5.1 A Spreadsheet Example
To illustrate the challenges related to infinite horizon simulations, a simple spreadsheet simulation was developed for a M/M/1 queue as introduced in Chapter 2. The spreadsheet model is provided in the spreadsheet file MM1-QueueingSimulation.xlsm that accompanies this chapter. The immediate feedback from a spreadsheet model should facilitate understanding the concepts.
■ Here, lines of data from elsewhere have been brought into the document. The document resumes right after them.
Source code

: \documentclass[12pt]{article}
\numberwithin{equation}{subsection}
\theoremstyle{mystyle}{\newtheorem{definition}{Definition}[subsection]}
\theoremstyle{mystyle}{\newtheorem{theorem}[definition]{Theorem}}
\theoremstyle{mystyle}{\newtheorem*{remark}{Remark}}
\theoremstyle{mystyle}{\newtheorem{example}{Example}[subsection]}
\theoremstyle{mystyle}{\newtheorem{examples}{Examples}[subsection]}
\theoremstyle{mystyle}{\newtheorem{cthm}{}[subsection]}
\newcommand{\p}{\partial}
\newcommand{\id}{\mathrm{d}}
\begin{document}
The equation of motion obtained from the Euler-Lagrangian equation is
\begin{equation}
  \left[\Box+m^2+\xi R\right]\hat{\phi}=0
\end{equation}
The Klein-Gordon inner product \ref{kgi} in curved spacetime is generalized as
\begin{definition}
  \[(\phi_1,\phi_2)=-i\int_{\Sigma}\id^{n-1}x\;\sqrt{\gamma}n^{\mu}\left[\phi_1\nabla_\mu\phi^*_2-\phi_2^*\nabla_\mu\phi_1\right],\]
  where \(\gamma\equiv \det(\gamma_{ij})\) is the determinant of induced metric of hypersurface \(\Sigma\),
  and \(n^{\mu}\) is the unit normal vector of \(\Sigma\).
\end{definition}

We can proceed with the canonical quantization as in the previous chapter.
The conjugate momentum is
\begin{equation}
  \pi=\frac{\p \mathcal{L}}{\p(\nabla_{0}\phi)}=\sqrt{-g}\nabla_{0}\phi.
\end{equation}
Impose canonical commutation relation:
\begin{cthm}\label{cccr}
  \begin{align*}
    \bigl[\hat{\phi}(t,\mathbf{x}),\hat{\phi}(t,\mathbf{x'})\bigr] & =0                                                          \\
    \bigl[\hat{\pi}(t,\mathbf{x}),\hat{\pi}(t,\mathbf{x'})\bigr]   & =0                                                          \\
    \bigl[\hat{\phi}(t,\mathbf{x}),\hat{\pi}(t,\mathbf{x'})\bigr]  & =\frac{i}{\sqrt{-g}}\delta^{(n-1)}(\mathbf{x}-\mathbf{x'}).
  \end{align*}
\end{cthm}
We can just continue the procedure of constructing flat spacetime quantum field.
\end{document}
Consider a single server queuing system as illustrated Figure 5.1.
For a single server queueing system, there is an equation that allows the computation of the waiting times of each of the customers based on knowledge of the arrival and service times. Let \(X_1, X_2, \ldots\) represent the successive service times and \(Y_1, Y_2, \ldots\) represent the successive inter-arrival times for each of the customers that visit the queue. Let \(E[Y_i] = 1/\lambda\) be the mean of the inter-arrival times so that \(\lambda\) is the mean arrival rate. Let \(E[Y_i] = 1/\mu\) be the mean of the service times so that \(\mu\) is the mean service rate. Let \(W_i\) be the waiting time in the queue for the \(i^{th}\) customer. That is, the time between when the customer arrives until they enter service.
Lindley’s equation, see (Gross and Harris 1998), relates the waiting time to the arrivals and services as follows:
\[W_{i+1} = max(0, W_i + X_i - Y_i)\]
The relationship says that the time that the \((i + 1)^{st}\) customer must wait is the time the \(i^{th}\) waited, plus the \(i^{th}\) customer’s service time, \(X_i\) (because that customer is in front of the \(i^{th}\) customer), less the time between arrivals of the \(i^{th}\) and \((i + 1)^{st}\) customers, \(Y_i\). If \(W_i + X_i - Y_i\) is less than zero, then the (\((i + 1)^{st}\) customer arrived after the \(i^{th}\) finished service, and thus the waiting time for the \((i + 1)^{st}\) customer is zero, because his service starts immediately.
Suppose that \(X_i \sim exp(E[X_i] = 0.7)\) and \(Y_i \sim exp(E[Y_i] = 1.0)\). This is a M/M/1 queue with \(\lambda\) = 1 and \(\mu\) = 10/7. Thus, using the equations given in Chapter 2 or Appendix C, yields:
\[\rho = 0.7\]
\[L_q = \dfrac{0.7 \times 0.7}{1 - 0.7} = 1.6\bar{33}\]
\[W_q = \dfrac{L_q}{\lambda} = 1.6\bar{33} \; \text{minutes}\]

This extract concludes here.